━━━━━ GIVEN DATA

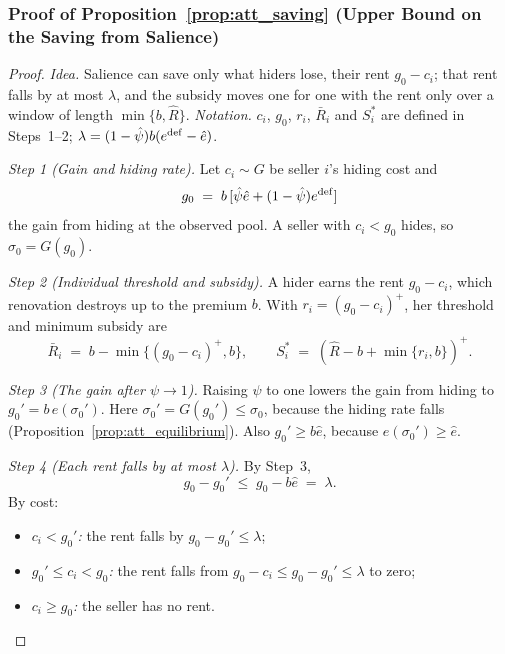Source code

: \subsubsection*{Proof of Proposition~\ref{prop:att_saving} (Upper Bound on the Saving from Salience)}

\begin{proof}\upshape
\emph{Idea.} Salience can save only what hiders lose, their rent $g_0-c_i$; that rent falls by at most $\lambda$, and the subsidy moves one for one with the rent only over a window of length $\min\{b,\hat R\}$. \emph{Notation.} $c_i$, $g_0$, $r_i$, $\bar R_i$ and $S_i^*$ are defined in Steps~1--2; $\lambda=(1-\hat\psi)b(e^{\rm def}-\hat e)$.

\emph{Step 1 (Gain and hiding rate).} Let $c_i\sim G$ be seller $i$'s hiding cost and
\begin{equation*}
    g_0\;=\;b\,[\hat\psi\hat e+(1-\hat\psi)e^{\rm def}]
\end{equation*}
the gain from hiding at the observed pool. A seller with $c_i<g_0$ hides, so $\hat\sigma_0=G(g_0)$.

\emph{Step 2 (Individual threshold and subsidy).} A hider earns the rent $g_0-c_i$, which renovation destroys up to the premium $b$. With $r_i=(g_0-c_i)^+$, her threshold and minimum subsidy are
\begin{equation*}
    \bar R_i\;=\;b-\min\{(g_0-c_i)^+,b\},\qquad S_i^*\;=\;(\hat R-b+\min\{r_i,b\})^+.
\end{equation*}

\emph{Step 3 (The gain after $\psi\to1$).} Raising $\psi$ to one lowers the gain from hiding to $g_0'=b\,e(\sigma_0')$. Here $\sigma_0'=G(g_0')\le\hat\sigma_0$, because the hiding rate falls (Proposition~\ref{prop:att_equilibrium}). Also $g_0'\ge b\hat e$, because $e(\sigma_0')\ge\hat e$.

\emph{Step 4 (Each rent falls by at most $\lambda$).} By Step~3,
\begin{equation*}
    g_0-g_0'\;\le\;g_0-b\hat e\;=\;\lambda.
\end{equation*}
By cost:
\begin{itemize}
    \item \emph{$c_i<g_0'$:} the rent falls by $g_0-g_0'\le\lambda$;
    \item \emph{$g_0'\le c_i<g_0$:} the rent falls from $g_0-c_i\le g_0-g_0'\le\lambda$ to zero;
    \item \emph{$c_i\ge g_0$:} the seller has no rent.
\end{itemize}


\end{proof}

━━━━━━━━━━
━━━━━ GIVEN DATA

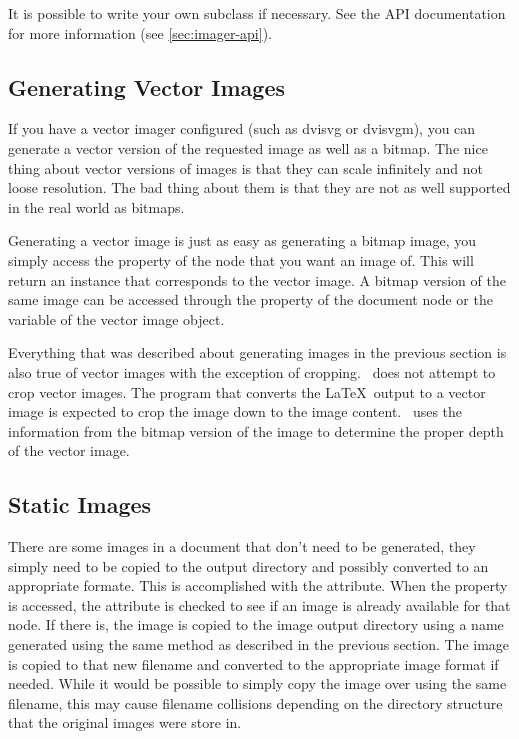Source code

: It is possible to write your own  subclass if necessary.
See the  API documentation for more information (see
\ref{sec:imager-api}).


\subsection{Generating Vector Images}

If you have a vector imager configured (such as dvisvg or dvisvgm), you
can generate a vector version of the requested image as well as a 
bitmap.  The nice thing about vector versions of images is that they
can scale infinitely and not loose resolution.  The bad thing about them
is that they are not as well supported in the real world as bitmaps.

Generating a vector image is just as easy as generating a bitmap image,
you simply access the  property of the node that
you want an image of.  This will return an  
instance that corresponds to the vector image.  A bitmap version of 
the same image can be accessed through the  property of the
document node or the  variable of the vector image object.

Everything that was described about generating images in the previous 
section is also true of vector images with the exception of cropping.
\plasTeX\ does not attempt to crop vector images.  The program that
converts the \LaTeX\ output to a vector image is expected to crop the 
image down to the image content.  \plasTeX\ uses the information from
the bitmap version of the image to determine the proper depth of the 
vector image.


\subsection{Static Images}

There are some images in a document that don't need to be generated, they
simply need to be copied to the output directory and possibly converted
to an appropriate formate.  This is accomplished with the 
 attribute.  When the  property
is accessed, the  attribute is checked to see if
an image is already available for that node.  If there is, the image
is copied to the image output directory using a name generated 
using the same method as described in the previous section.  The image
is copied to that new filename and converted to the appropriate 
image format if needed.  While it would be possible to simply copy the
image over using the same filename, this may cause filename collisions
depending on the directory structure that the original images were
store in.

━━━━━━━━━━

• WHAT THE TASK REQUIRES: Where the listing above has a line with "is that they are", start there, and output every line exactly through the line with "the same image", which is also included.

• SOLUTION TO THIS PROBLEM:
is that they are not as well supported in the real world as bitmaps.

Generating a vector image is just as easy as generating a bitmap image,
you simply access the  property of the node that
you want an image of.  This will return an  
instance that corresponds to the vector image.  A bitmap version of 
the same image can be accessed through the  property of the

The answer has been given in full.